*Work order*:
Find the line holding "1. **데이터 맵**" in the entries below. Give it again exactly, along with every line after it up to and including the line holding "1. 검색에 대한 **이름을**".

*Data supplied*:

———

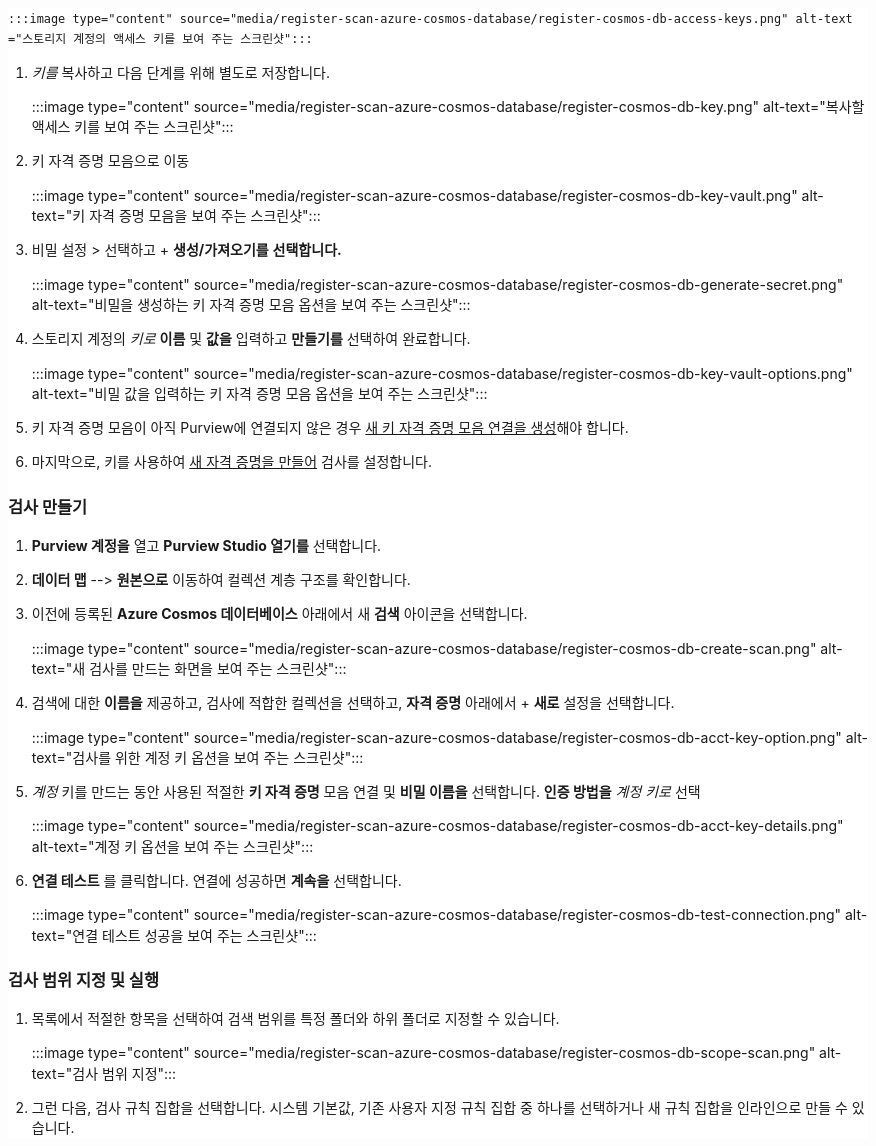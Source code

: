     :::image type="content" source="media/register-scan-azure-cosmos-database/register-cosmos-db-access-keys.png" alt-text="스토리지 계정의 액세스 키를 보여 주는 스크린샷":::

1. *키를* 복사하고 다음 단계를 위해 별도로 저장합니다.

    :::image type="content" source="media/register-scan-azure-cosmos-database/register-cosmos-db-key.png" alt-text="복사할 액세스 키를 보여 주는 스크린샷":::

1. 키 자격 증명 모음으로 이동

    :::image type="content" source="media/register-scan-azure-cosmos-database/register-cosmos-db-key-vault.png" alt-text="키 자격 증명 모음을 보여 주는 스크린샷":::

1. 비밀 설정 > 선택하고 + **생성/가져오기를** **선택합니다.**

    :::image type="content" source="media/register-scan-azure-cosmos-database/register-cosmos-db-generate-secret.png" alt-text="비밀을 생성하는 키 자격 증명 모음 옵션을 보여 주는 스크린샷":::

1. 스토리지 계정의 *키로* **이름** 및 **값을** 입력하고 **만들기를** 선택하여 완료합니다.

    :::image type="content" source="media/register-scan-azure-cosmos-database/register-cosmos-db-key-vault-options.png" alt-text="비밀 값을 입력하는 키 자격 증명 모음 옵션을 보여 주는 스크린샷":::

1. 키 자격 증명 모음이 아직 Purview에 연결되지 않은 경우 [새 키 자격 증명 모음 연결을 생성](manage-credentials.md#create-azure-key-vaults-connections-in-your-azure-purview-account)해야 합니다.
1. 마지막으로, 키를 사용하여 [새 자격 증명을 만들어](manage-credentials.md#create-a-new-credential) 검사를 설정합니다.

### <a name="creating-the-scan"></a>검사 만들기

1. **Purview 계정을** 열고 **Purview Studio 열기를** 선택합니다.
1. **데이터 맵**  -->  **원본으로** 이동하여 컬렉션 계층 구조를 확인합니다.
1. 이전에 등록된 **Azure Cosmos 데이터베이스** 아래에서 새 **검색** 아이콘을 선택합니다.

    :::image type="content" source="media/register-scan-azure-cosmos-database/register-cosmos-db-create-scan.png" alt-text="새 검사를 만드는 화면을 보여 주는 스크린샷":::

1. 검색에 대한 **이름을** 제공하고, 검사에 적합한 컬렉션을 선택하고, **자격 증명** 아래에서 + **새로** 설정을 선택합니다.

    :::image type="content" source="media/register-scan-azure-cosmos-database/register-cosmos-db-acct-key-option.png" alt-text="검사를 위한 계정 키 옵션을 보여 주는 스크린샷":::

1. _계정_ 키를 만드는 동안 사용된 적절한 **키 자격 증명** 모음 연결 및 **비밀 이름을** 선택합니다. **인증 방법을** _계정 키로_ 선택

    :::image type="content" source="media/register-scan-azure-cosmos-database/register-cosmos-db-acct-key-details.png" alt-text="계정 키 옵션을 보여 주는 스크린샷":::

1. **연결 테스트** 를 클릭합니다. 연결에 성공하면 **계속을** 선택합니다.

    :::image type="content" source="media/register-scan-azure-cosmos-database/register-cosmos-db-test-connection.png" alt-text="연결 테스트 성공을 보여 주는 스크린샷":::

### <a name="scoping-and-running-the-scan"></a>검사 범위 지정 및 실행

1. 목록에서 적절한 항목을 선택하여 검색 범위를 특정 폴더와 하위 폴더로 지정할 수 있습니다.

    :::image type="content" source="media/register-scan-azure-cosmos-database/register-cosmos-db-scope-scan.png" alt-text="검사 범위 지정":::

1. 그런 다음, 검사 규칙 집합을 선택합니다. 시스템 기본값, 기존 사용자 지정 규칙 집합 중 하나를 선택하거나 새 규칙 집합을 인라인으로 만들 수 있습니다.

———

*Problem solution*:
1. **데이터 맵**  -->  **원본으로** 이동하여 컬렉션 계층 구조를 확인합니다.
1. 이전에 등록된 **Azure Cosmos 데이터베이스** 아래에서 새 **검색** 아이콘을 선택합니다.

    :::image type="content" source="media/register-scan-azure-cosmos-database/register-cosmos-db-create-scan.png" alt-text="새 검사를 만드는 화면을 보여 주는 스크린샷":::

1. 검색에 대한 **이름을** 제공하고, 검사에 적합한 컬렉션을 선택하고, **자격 증명** 아래에서 + **새로** 설정을 선택합니다.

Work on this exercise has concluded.